# Jc Higgins Question



## James04 (Jul 24, 2016)

Hello, I just picked up a JC Higgins and need some help identifying the year. It has a skip-tooth chain, which I heard were made for prewar bikes. Is it possible that the JC Higgins Colorflow I picked up is prewar, or did they not make Colorflows in the 30s?


----------



## tech549 (Jul 24, 2016)

no they did not make color flows in the 30s,i would say this bike here is a early 50s  Higgins I will guess 52 ,post the serial number and somebody here could give you exact year.


----------



## James04 (Jul 24, 2016)

Just did! Thank you for that tip, didn't think of that for some reason


----------



## Evans200 (Jul 24, 2016)

Your bike (MOS-P) is a 1950. The Higgins script on the rear carrier IS correct for that year, however the red jewels in the tank are NOT correct for that year (but DO look good!) Higgins used the skip tooth ring well in to the 50's. Hope this info helps.


----------



## James04 (Jul 24, 2016)

Very interesting, just wondering it's my first time seeing a bicycle like this, what is the value on a bike like this?


----------



## Evans200 (Jul 24, 2016)

If you have the top half of the headlight, I'd value the bike at around $750


----------



## Wayne Adam (Jul 24, 2016)

Nice Find. All J.C.Higgins are Post War Sears bicycles. Pre War Sears bikes were called Elgin. Also, The earlier Color Flows had the double Truss Rods like yours,
(1950-1951), the later ones (1952-1953) had the long truss rods with a horizontal chrome cross support. I am also pretty sure that the jewels are correct for your bike, and your bike is most likely all original. I have 6 Color Flows, and most have the original jewels, that may have been an option. There are a couple of Higgins experts on the site who would have much more information for you.

 I posted picture of my girls version of your bike.      Wayne


----------



## Evans200 (Jul 24, 2016)

I won't call myself an expert on Color Flows. I own one, and have done extensive research on the model. In real life, any owner back in the day could have added the red jewels to any early model, as I'm sure that was a popular thing to do. I don't think they were an "option" to speak of in 50 or 51, because they weren't introduced until 52. If you look at original Sears catalogs or advertisements, you will never see a Color Flow with BOTH the rear carrier JC Higgins chrome emblem AND the red tank jewels. This applies to both boys and girls models. The emblem is only 50-51 and the red tank jewels are only 52-53. On a different note, Sears never called these Color Flows, the name is something us collectors have adopted since Sears, for unknown reasons, never had a model "name" for this bike, only referring to them as the "Finest" model available. The term Color Flow was used to describe the band of color that "flowed" from the chain guard into the rear fender brace.


----------



## higgens (Jul 24, 2016)

Yes 50-51 just port holes but I thought they said color flo on the chaingard?


----------



## Balloonatic (Jul 24, 2016)

I believe some bikes actually said "Color-Flow" on the chain guard. My OG ladies Higgins (photo attached) says "Regal Deluxe" on the Chain guard. (Close up of chain guard is not my bike, but shows the decal well.)

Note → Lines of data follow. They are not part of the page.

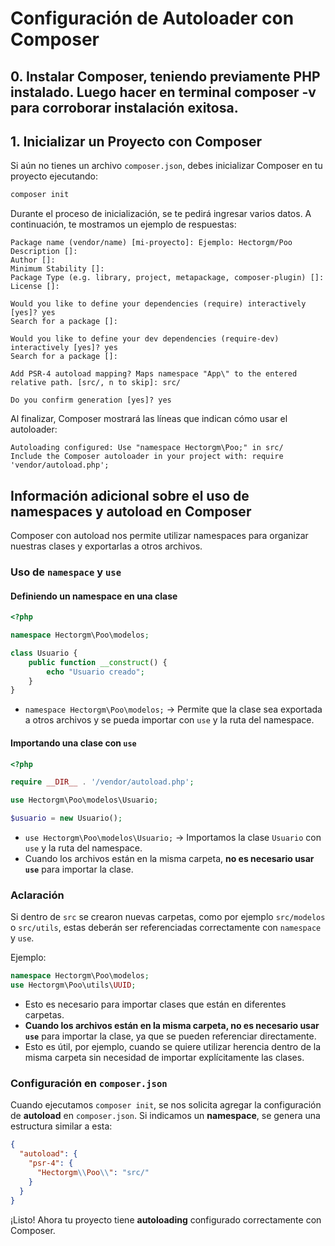 # Configuración de Autoloader con Composer

## 0. Instalar Composer, teniendo previamente PHP instalado. Luego hacer en terminal composer -v para corroborar instalación exitosa.

## 1. Inicializar un Proyecto con Composer

Si aún no tienes un archivo `composer.json`, debes inicializar Composer en tu proyecto ejecutando:

```sh
composer init
```

Durante el proceso de inicialización, se te pedirá ingresar varios datos. A continuación, te mostramos un ejemplo de respuestas:

```
Package name (vendor/name) [mi-proyecto]: Ejemplo: Hectorgm/Poo
Description []:
Author []:
Minimum Stability []:
Package Type (e.g. library, project, metapackage, composer-plugin) []:
License []:

Would you like to define your dependencies (require) interactively [yes]? yes
Search for a package []:

Would you like to define your dev dependencies (require-dev) interactively [yes]? yes
Search for a package []:

Add PSR-4 autoload mapping? Maps namespace "App\" to the entered relative path. [src/, n to skip]: src/

Do you confirm generation [yes]? yes
```

Al finalizar, Composer mostrará las líneas que indican cómo usar el autoloader:

```
Autoloading configured: Use "namespace Hectorgm\Poo;" in src/
Include the Composer autoloader in your project with: require 'vendor/autoload.php';
```

## Información adicional sobre el uso de namespaces y autoload en Composer

Composer con autoload nos permite utilizar namespaces para organizar nuestras clases y exportarlas a otros archivos.

### Uso de `namespace` y `use`

#### Definiendo un namespace en una clase
```php
<?php

namespace Hectorgm\Poo\modelos;

class Usuario {
    public function __construct() {
        echo "Usuario creado";
    }
}
```

- `namespace Hectorgm\Poo\modelos;` → Permite que la clase sea exportada a otros archivos y se pueda importar con `use` y la ruta del namespace.

#### Importando una clase con `use`

```php
<?php

require __DIR__ . '/vendor/autoload.php';

use Hectorgm\Poo\modelos\Usuario;

$usuario = new Usuario();
```

- `use Hectorgm\Poo\modelos\Usuario;` → Importamos la clase `Usuario` con `use` y la ruta del namespace.
- Cuando los archivos están en la misma carpeta, **no es necesario usar `use`** para importar la clase.

### Aclaración

Si dentro de `src` se crearon nuevas carpetas, como por ejemplo `src/modelos` o `src/utils`, estas deberán ser referenciadas correctamente con `namespace` y `use`. 

Ejemplo:
```php
namespace Hectorgm\Poo\modelos;
use Hectorgm\Poo\utils\UUID;
```

- Esto es necesario para importar clases que están en diferentes carpetas.
- **Cuando los archivos están en la misma carpeta, no es necesario usar `use`** para importar la clase, ya que se pueden referenciar directamente.
- Esto es útil, por ejemplo, cuando se quiere utilizar herencia dentro de la misma carpeta sin necesidad de importar explícitamente las clases.

### Configuración en `composer.json`

Cuando ejecutamos `composer init`, se nos solicita agregar la configuración de **autoload** en `composer.json`. Si indicamos un **namespace**, se genera una estructura similar a esta:

```json
{
  "autoload": {
    "psr-4": {
      "Hectorgm\\Poo\\": "src/"
    }
  }
}
```

¡Listo! Ahora tu proyecto tiene **autoloading** configurado correctamente con Composer. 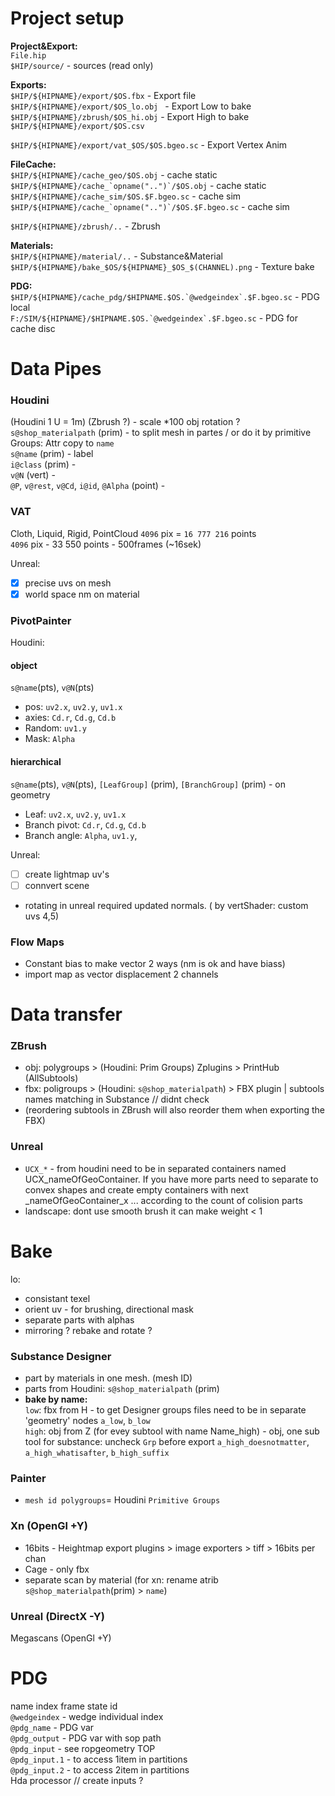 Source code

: # Project setup

**Project&Export:**  
`File.hip`  
`$HIP/source/` - sources (read only)   

**Exports:**  
`$HIP/${HIPNAME}/export/$OS.fbx` - Export file  
`$HIP/${HIPNAME}/export/$OS_lo.obj ` - Export Low to bake  
`$HIP/${HIPNAME}/zbrush/$OS_hi.obj` - Export High to bake   
`$HIP/${HIPNAME}/export/$OS.csv`   

`$HIP/${HIPNAME}/export/vat_$OS/$OS.bgeo.sc` - Export Vertex Anim     

**FileCache:**   
```$HIP/${HIPNAME}/cache_geo/$OS.obj``` - cache static  
```$HIP/${HIPNAME}/cache_`opname("..")`/$OS.obj``` - cache static   
```$HIP/${HIPNAME}/cache_sim/$OS.$F.bgeo.sc``` - cache sim  
```$HIP/${HIPNAME}/cache_`opname("..")`/$OS.$F.bgeo.sc``` - cache sim   
 
 
 `$HIP/${HIPNAME}/zbrush/..`  - Zbrush   
 
**Materials:**  
`$HIP/${HIPNAME}/material/..`  - Substance&Material    
`$HIP/${HIPNAME}/bake_$OS/${HIPNAME}_$OS_$(CHANNEL).png` - Texture bake      

**PDG:**  
```$HIP/${HIPNAME}/cache_pdg/$HIPNAME.$OS.`@wedgeindex`.$F.bgeo.sc``` - PDG local  
```F:/SIM/${HIPNAME}/$HIPNAME.$OS.`@wedgeindex`.$F.bgeo.sc``` - PDG for cache disc   

# Data Pipes

### Houdini   
(Houdini 1 U = 1m) (Zbrush ?) - scale *100  obj rotation ?    
`s@shop_materialpath` (prim) - to split mesh in partes / or do it by primitive Groups: Attr copy to `name`  
`s@name` (prim) - label    
`i@class` (prim) -    
`v@N` (vert) -   
`@P`, `v@rest`, `v@Cd`, `i@id`, `@Alpha` (point) -  

### VAT    
Cloth, Liquid, Rigid, PointCloud
`4096` pix = `16 777 216` points   
`4096` pix - 33 550 points - 500frames (~16sek)     

Unreal:   
- [x] precise uvs on mesh   
- [x] world space nm on material   

### PivotPainter  
Houdini:  
#### object 
`s@name`(pts), `v@N`(pts)   
- pos: `uv2.x`, `uv2.y`, `uv1.x`    
- axies: `Cd.r`, `Cd.g`, `Cd.b`  
- Random: `uv1.y`  
- Mask: `Alpha`   

#### hierarchical 
`s@name`(pts), `v@N`(pts),  `[LeafGroup]` (prim), `[BranchGroup]` (prim) - on geometry     
- Leaf: `uv2.x`, `uv2.y`, `uv1.x`  
- Branch pivot: `Cd.r`, `Cd.g`, `Cd.b`  
- Branch angle: `Alpha`, `uv1.y`,  

Unreal:  
- [ ] create lightmap uv's
- [ ] connvert scene      
- rotating in unreal required updated normals. ( by vertShader: custom uvs 4,5)   

### Flow Maps
- Constant bias to make vector 2 ways (nm is ok and have biass) 
- import map as vector displacement  2 channels  

# Data transfer

### ZBrush
- obj: polygroups > (Houdini: Prim Groups)  Zplugins > PrintHub (AllSubtools)  
- fbx: poligroups > (Houdini: `s@shop_materialpath`) > FBX plugin | subtools names matching in Substance // didnt check       
- (reordering subtools in ZBrush will also reorder them when exporting the FBX)        

### Unreal
 
- `UCX_*` - from houdini need to be in separated containers  named UCX_nameOfGeoContainer. If you have more parts need to separate to convex shapes and create empty containers with next _nameOfGeoContainer_x ... according to the count of colision parts    
- landscape: dont use smooth brush it can make weight < 1  


# Bake

lo:
- consistant texel    
- orient uv - for brushing, directional mask   
- separate parts with alphas  
- mirroring ? rebake and rotate ?  

### Substance Designer  
- part by materials in one mesh. (mesh ID)       
- parts from Houdini: `s@shop_materialpath` (prim)    
- **bake by name:**    
`low`: fbx from H - to get Designer groups files need to be in separate 'geometry' nodes `a_low`, `b_low`  
`high`: obj  from Z  (for evey subtool with name Name_high) - obj, one sub tool for substance: uncheck `Grp` before export `a_high_doesnotmatter`, `a_high_whatisafter`, `b_high_suffix`    

### Painter
- `mesh id polygroups`= Houdini `Primitive Groups`     

### Xn (OpenGl +Y)     
- 16bits - Heightmap export plugins > image exporters > tiff > 16bits per chan    
- Cage - only fbx      
- separate scan by material (for xn: rename atrib  `s@shop_materialpath`(prim) > `name`)   

### Unreal (DirectX -Y) 


Megascans  (OpenGl +Y)  

# PDG
name index frame state id   
`@wedgeindex` - wedge individual index   
`@pdg_name` - PDG var   
`@pdg_output` - PDG var with sop path  
`@pdg_input` - see ropgeometry TOP  
`@pdg_input.1` - to access 1item in partitions  
`@pdg_input.2` - to access 2item in partitions  
Hda processor // create inputs ?   



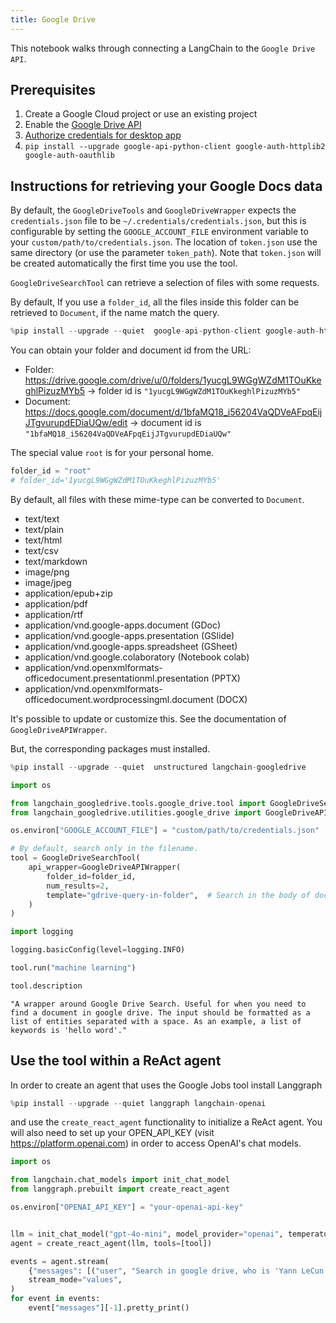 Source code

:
 ```yaml
---
title: Google Drive
---
```


This notebook walks through connecting a LangChain to the `Google Drive API`.

## Prerequisites

1. Create a Google Cloud project or use an existing project
1. Enable the [Google Drive API](https://console.cloud.google.com/flows/enableapi?apiid=drive.googleapis.com)
1. [Authorize credentials for desktop app](https://developers.google.com/drive/api/quickstart/python#authorize_credentials_for_a_desktop_application)
1. `pip install --upgrade google-api-python-client google-auth-httplib2 google-auth-oauthlib`

## Instructions for retrieving your Google Docs data

By default, the `GoogleDriveTools` and `GoogleDriveWrapper` expects the `credentials.json` file to be `~/.credentials/credentials.json`, but this is configurable by setting the `GOOGLE_ACCOUNT_FILE` environment variable to your `custom/path/to/credentials.json`.
The location of `token.json` use the same directory (or use the parameter `token_path`). Note that `token.json` will be created automatically the first time you use the tool.

`GoogleDriveSearchTool` can retrieve a selection of files with some requests.

By default, If you use a `folder_id`, all the files inside this folder can be retrieved to `Document`, if the name match the query.

```python
%pip install --upgrade --quiet  google-api-python-client google-auth-httplib2 google-auth-oauthlib langchain-community
```

You can obtain your folder and document id from the URL:

* Folder: <https://drive.google.com/drive/u/0/folders/1yucgL9WGgWZdM1TOuKkeghlPizuzMYb5> -> folder id is `"1yucgL9WGgWZdM1TOuKkeghlPizuzMYb5"`
* Document: <https://docs.google.com/document/d/1bfaMQ18_i56204VaQDVeAFpqEijJTgvurupdEDiaUQw/edit> -> document id is `"1bfaMQ18_i56204VaQDVeAFpqEijJTgvurupdEDiaUQw"`

The special value `root` is for your personal home.

```python
folder_id = "root"
# folder_id='1yucgL9WGgWZdM1TOuKkeghlPizuzMYb5'
```

By default, all files with these mime-type can be converted to `Document`.

* text/text
* text/plain
* text/html
* text/csv
* text/markdown
* image/png
* image/jpeg
* application/epub+zip
* application/pdf
* application/rtf
* application/vnd.google-apps.document (GDoc)
* application/vnd.google-apps.presentation (GSlide)
* application/vnd.google-apps.spreadsheet (GSheet)
* application/vnd.google.colaboratory (Notebook colab)
* application/vnd.openxmlformats-officedocument.presentationml.presentation (PPTX)
* application/vnd.openxmlformats-officedocument.wordprocessingml.document (DOCX)

It's possible to update or customize this. See the documentation of `GoogleDriveAPIWrapper`.

But, the corresponding packages must installed.

```python
%pip install --upgrade --quiet  unstructured langchain-googledrive
```

```python
import os

from langchain_googledrive.tools.google_drive.tool import GoogleDriveSearchTool
from langchain_googledrive.utilities.google_drive import GoogleDriveAPIWrapper

os.environ["GOOGLE_ACCOUNT_FILE"] = "custom/path/to/credentials.json"

# By default, search only in the filename.
tool = GoogleDriveSearchTool(
    api_wrapper=GoogleDriveAPIWrapper(
        folder_id=folder_id,
        num_results=2,
        template="gdrive-query-in-folder",  # Search in the body of documents
    )
)
```

```python
import logging

logging.basicConfig(level=logging.INFO)
```

```python
tool.run("machine learning")
```

```python
tool.description
```

```output
"A wrapper around Google Drive Search. Useful for when you need to find a document in google drive. The input should be formatted as a list of entities separated with a space. As an example, a list of keywords is 'hello word'."
```

## Use the tool within a ReAct agent

In order to create an agent that uses the Google Jobs tool install Langgraph

```python
%pip install --upgrade --quiet langgraph langchain-openai
```

and use the `create_react_agent` functionality to initialize a ReAct agent. You will also need to set up your OPEN_API_KEY (visit <https://platform.openai.com>) in order to access OpenAI's chat models.

```python
import os

from langchain.chat_models import init_chat_model
from langgraph.prebuilt import create_react_agent

os.environ["OPENAI_API_KEY"] = "your-openai-api-key"


llm = init_chat_model("gpt-4o-mini", model_provider="openai", temperature=0)
agent = create_react_agent(llm, tools=[tool])

events = agent.stream(
    {"messages": [("user", "Search in google drive, who is 'Yann LeCun' ?")]},
    stream_mode="values",
)
for event in events:
    event["messages"][-1].pretty_print()
```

Nice bike by the way! Great orig condition, and even has the bottom half of the headlight... it's often missing or rusted out. The tops were plastic and often warped or cracked as they stick out on the sides and are one of the first things to go when a bike falls over. Someone was making repro tops for those lights, if you can find one you can match the paint more or less and have your bike look complete. The headlight is known as the "batwing" headlight and is called such in the Sears catalog.

Value is quite subjective.... condition is king, and a complete, mens Color-flow with orig. paint and all correct parts including the scarce batwing headlight can bring $1000 or more. Many factors play in to value... it depends on who is looking for one at any given time, where it's for sale geographically (bikes will typically sell for more in places likes So. Cal where there is a greater pool of folks with the money to step up and a greater appreciation for vintage bikes), and the economy at the time... value is really what anyone will pay at any given time, but to give you a rough idea, I would think $750 - $1200 if complete, correct and in nice orig. condition.  A really nice original batwing light can sell by itself without the tough to find bracket for $350-500 all on its own.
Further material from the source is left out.